We were living in Australia when Jack was diagnosed with a brain tumour back in 2016. He never usually complained about aches and pains but had been suffering with heart burn and testicle pain that he wanted checked. The doctor thought he had testicular torsion and we were sent away with some tablets to ease the pain.

It continued over the next few weeks and one evening I found Jack on the bathroom floor. He’d been sick, had a headache and was feeling sensitive to light. A scan revealed he had a brain tumour but we’d been so focused on the testicle pain that it hit us like a tonne of bricks.

A few months after Jack’s first surgery we found out I was pregnant with our little boy, Jaxon. It was a surprise for us, and at a difficult time, but we were determined to take it on and become parents so we moved back to the UK to have my mum and family around.

After the move, Jack was being monitored by a new medical team in Cardiff who were waiting for signs that the tumour had started to grow before going ahead with another operation. His second surgery resulted in a stroke that left him unable to speak and paralysed down his right side.

Incredibly Jack has to be awake during these procedures. The medical team want to remove as much of the tumour as possible each time so they ask him to respond while mapping out the affected area to make sure they aren’t taking away healthy brain tissue. Of course there are always risks associated with this kind of operation and it was sheer bad luck for us.

I remember thinking that when Jack was diagnosed and being tested that we were in the thick of it, it couldn’t get any worse. I realise now that this journey is about surviving more and more difficulties. We’re in a cycle of treatment, surgery and rehabilitation that restarts each time the tumour grows.

Some days are better than others. There are times I just want to sit and cry to myself quietly and others where I know the importance of pulling myself up and getting on with it for our family. Jack’s biggest fear was losing the ability to walk and talk; that’s been so hard for us.
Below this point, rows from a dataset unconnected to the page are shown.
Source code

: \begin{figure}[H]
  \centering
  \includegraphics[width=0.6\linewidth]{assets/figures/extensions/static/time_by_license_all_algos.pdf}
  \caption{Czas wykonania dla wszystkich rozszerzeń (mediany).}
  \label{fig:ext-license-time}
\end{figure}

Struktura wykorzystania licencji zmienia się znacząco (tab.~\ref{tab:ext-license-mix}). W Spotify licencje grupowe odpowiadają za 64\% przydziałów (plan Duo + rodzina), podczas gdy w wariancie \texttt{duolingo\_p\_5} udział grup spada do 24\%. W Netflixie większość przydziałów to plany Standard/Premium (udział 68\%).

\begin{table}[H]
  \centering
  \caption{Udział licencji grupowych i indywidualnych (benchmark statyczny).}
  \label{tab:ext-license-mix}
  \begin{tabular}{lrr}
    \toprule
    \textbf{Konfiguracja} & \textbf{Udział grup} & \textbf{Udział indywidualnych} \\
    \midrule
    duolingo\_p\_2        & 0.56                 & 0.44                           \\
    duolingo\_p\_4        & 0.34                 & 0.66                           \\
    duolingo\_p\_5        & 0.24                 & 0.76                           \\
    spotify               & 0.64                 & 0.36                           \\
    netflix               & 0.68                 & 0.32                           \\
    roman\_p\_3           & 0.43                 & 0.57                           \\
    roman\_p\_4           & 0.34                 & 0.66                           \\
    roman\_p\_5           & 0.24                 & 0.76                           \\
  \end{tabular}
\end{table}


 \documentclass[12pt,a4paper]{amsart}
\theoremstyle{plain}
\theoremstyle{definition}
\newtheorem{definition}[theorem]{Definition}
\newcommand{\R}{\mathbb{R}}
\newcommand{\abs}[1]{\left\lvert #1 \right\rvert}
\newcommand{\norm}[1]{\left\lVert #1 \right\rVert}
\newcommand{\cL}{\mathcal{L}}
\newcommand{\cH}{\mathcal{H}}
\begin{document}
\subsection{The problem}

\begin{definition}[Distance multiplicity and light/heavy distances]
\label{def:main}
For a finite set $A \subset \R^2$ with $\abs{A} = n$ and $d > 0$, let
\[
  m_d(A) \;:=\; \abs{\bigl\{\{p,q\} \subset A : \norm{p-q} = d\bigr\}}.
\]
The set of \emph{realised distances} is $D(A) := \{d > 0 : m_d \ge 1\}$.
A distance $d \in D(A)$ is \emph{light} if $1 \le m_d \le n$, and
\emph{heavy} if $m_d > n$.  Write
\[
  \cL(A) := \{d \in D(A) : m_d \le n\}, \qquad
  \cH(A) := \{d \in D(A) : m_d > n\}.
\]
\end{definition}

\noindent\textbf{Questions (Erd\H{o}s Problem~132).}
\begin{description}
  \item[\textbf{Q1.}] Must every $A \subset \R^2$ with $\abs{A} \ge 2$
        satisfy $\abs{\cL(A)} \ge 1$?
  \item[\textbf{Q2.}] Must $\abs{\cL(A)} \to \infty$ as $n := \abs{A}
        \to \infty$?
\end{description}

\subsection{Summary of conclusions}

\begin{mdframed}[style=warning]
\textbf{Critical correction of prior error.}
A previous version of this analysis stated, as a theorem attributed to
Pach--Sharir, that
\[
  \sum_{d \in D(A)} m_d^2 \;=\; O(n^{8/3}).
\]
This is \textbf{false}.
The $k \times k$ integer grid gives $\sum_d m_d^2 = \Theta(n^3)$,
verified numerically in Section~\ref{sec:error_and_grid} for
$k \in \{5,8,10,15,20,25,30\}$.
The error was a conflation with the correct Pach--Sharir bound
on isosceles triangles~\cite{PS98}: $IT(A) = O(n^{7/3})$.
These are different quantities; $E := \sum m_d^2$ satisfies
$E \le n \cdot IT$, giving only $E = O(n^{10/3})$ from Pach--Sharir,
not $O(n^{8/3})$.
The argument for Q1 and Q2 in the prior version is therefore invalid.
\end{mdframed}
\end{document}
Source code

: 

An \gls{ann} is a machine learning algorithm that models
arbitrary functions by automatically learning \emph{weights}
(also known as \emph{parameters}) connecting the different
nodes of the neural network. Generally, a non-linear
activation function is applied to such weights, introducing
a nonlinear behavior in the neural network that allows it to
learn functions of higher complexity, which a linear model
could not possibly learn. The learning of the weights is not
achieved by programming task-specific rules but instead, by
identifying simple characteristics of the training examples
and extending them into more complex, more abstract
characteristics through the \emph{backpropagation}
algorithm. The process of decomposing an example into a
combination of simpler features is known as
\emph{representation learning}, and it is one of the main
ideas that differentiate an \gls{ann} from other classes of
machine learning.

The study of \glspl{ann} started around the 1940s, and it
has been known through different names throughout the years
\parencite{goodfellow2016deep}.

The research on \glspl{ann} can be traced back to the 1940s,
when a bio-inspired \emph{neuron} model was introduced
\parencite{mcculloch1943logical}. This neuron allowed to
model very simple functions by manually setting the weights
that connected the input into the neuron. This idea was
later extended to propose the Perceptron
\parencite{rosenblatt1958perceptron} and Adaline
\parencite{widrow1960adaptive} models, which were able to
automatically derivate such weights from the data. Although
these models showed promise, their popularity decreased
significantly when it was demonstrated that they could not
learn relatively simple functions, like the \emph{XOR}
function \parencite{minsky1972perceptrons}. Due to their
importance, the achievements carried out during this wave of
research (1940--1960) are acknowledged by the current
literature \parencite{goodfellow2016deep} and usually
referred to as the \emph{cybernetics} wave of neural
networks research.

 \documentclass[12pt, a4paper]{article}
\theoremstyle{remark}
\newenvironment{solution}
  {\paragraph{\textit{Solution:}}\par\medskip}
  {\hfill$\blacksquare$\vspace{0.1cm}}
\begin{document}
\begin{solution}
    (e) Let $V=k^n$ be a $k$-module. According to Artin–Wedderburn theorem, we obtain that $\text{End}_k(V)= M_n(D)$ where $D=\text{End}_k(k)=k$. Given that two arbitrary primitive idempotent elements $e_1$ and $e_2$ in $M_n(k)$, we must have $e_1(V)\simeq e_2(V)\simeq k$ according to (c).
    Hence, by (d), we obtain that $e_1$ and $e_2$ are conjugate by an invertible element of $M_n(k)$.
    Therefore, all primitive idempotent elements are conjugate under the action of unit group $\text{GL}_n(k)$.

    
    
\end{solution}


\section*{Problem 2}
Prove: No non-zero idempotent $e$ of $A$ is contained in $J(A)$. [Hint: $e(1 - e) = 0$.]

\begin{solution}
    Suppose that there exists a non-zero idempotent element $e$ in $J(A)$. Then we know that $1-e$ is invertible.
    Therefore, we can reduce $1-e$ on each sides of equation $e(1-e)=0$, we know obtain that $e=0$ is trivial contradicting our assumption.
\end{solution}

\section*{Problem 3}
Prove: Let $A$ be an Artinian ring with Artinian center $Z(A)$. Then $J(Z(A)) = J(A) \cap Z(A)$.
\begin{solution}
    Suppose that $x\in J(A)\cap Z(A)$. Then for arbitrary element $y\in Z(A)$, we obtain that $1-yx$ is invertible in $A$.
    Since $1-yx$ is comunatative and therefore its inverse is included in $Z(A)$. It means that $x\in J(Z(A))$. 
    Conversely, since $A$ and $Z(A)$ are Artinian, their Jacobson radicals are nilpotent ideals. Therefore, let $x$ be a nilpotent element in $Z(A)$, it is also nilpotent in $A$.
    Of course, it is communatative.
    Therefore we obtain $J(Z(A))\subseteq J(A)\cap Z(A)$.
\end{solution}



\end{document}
Jack’s determination and focus has been amazing though. He was told that as soon as he could walk up the stairs he could go home so he did it within seven days of having the stroke. But unfortunately his life expectancy has changed as the tumour has progressed, meaning he might not see Jaxon go to school. It’s heart breaking.

Because we’d been living in Australia for three years we weren’t entitled to personal independence payments. We tried to find help anywhere we could within the system but were turned away and told to reapply after being back in the UK for two years.

Jack was midway through radiotherapy treatment when we were able to apply again. By that point we needed any help we could get and were lucky enough to be put in touch with a Tenovus Cancer Care Benefits Advisor. They were able to tell us exactly what benefits and support we were entitled to.

The applications are never straight forward and can be very time consuming. It was difficult for me to focus on anything while Jack was going through treatment and I was taking care of Jaxon. Tenovus Cancer Care took the weight off my shoulders, completing the applications for us.

We would have really struggled to make ends meet without their help. Travelling for medical appointments five days a week, increased fuel costs and being at home more was heavily impacting our lives and finances. We felt isolated for so long and we can’t thank them enough for their support.